Online Graph Matching Problems with a Worst-Case Reassignment Budget

TL;DR

This paper investigates online bipartite matching with a fixed reassignment budget, demonstrating that a simple algorithm is optimal under various models and improving competitive ratios for weighted problems without the triangle inequality.

Contribution

It introduces a non-amortized reassignment budget model, proving the optimality of a simple deterministic algorithm and improving competitive ratios for weighted matching.

Findings

A simple algorithm is optimal for all models considered.

Achieves a (1 - 2/(k+2))-competitive ratio for unweighted maximum matching.

Provides a 1/2-competitive algorithm for weighted matching with no triangle inequality, surpassing previous results.

Abstract

In the online bipartite matching with reassignments problem, an algorithm is initially given only one side of the vertex set of a bipartite graph; the vertices on the other side are revealed to the algorithm one by one, along with its incident edges.
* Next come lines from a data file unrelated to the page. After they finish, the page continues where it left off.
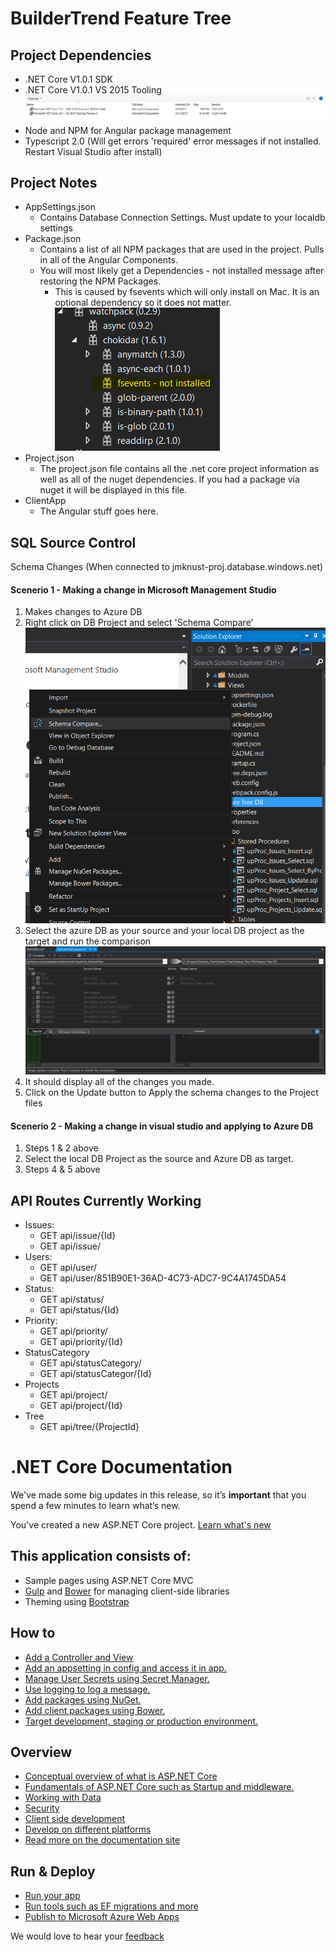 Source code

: # BuilderTrend Feature Tree


## Project Dependencies
* .NET Core V1.0.1 SDK
* .NET Core V1.0.1 VS 2015 Tooling
![Mdcoreversion](Images/Markdown/mdcoreversion.png)
* Node and NPM for Angular package management
* Typescript 2.0 (Will get errors 'required' error messages if not installed. Restart Visual Studio after install)

## Project Notes
* AppSettings.json
	* Contains Database Connection Settings. Must update to your localdb settings
* Package.json
    * Contains a list of all NPM packages that are used in the project. Pulls in all of the Angular Components.
    * You will most likely get a Dependencies - not installed message after restoring the NPM Packages.
        * This is caused by fsevents which will only install on Mac. It is an optional dependency so it does not matter.
![Fsevents](Images/Markdown/fsevents.png)
* Project.json
    * The project.json file contains all the .net core project information as well as all of the nuget dependencies. If you had a package via nuget it will be displayed in this file.
* ClientApp
    * The Angular stuff goes here.

## SQL Source Control
Schema Changes (When connected to jmknust-proj.database.windows.net)
#### Scenerio 1 - Making a change in Microsoft Management Studio
1. Makes changes to Azure DB
2. Right click on DB Project and select 'Schema Compare'
![Md D B1](Images/Markdown/mdDB1.png)
3. Select the azure DB as your source and your local DB project as the target and run the comparison
![Md D B2](Images/Markdown/mdDB2.png)
4. It should display all of the changes you made.
5. Click on the Update button to Apply the schema changes to the Project files
#### Scenerio 2 - Making a change in visual studio and applying to Azure DB
1. Steps 1 & 2 above
2. Select the local DB Project as the source and Azure DB as target.
3. Steps 4 & 5 above

## API Routes Currently Working
* Issues: 
    * GET api/issue/\{Id}
    * GET api/issue/
* Users:
    * GET api/user/
    * GET api/user/851B90E1-36AD-4C73-ADC7-9C4A1745DA54
* Status:
    * GET api/status/
    * GET api/status/\{Id}
* Priority:
    * GET api/priority/
    * GET api/priority/\{Id}
* StatusCategory
    * GET api/statusCategory/
    * GET api/statusCategor/\{Id}
* Projects
    * GET api/project/
    * GET api/project/\{Id}
* Tree
    * GET api/tree/\{ProjectId}



# .NET Core Documentation

We've made some big updates in this release, so it’s **important** that you spend a few minutes to learn what’s new.

You've created a new ASP.NET Core project. [Learn what's new](https://go.microsoft.com/fwlink/?LinkId=518016)

## This application consists of:

*   Sample pages using ASP.NET Core MVC
*   [Gulp](https://go.microsoft.com/fwlink/?LinkId=518007) and [Bower](https://go.microsoft.com/fwlink/?LinkId=518004) for managing client-side libraries
*   Theming using [Bootstrap](https://go.microsoft.com/fwlink/?LinkID=398939)

## How to

*   [Add a Controller and View](https://go.microsoft.com/fwlink/?LinkID=398600)
*   [Add an appsetting in config and access it in app.](https://go.microsoft.com/fwlink/?LinkID=699562)
*   [Manage User Secrets using Secret Manager.](https://go.microsoft.com/fwlink/?LinkId=699315)
*   [Use logging to log a message.](https://go.microsoft.com/fwlink/?LinkId=699316)
*   [Add packages using NuGet.](https://go.microsoft.com/fwlink/?LinkId=699317)
*   [Add client packages using Bower.](https://go.microsoft.com/fwlink/?LinkId=699318)
*   [Target development, staging or production environment.](https://go.microsoft.com/fwlink/?LinkId=699319)

## Overview

*   [Conceptual overview of what is ASP.NET Core](https://go.microsoft.com/fwlink/?LinkId=518008)
*   [Fundamentals of ASP.NET Core such as Startup and middleware.](https://go.microsoft.com/fwlink/?LinkId=699320)
*   [Working with Data](https://go.microsoft.com/fwlink/?LinkId=398602)
*   [Security](https://go.microsoft.com/fwlink/?LinkId=398603)
*   [Client side development](https://go.microsoft.com/fwlink/?LinkID=699321)
*   [Develop on different platforms](https://go.microsoft.com/fwlink/?LinkID=699322)
*   [Read more on the documentation site](https://go.microsoft.com/fwlink/?LinkID=699323)

## Run & Deploy

*   [Run your app](https://go.microsoft.com/fwlink/?LinkID=517851)
*   [Run tools such as EF migrations and more](https://go.microsoft.com/fwlink/?LinkID=517853)
*   [Publish to Microsoft Azure Web Apps](https://go.microsoft.com/fwlink/?LinkID=398609)

We would love to hear your [feedback](https://go.microsoft.com/fwlink/?LinkId=518015)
The algorithm is required to maintain a matching in the current graph, where the algorithm revises the matching after each vertex arrival by reassigning vertices. Bernstein, Holm, and Rotenberg showed that an online algorithm can maintain a matching of maximum cardinality by performing amortized $O(\log^2 n)$ reassignments per arrival. In this paper, we propose to consider the general question of how requiring a non-amortized hard budget $k$ on the number of reassignments affects the algorithms' performances, under various models from the literature. We show that a simple, widely-used algorithm is a best-possible deterministic algorithm for all these models. For the unweighted maximum-cardinality problem, the algorithm is a $(1-\frac{2}{k+2})$-competitive algorithm, which is the best possible for a deterministic algorithm both under vertex arrivals and edge arrivals. Applied to the load balancing problem, this yields a bifactor online algorithm. For the weighted problem, which is traditionally studied assuming the triangle inequality, we show that the power of reassignment allows us to lift this assumption and the algorithm becomes a $\frac{1}{2}$-competitive algorithm for $k=4$, improving upon the $\frac{1}{3}$ of the previous algorithm without reassignments. We show that this also is a best-possible deterministic algorithm.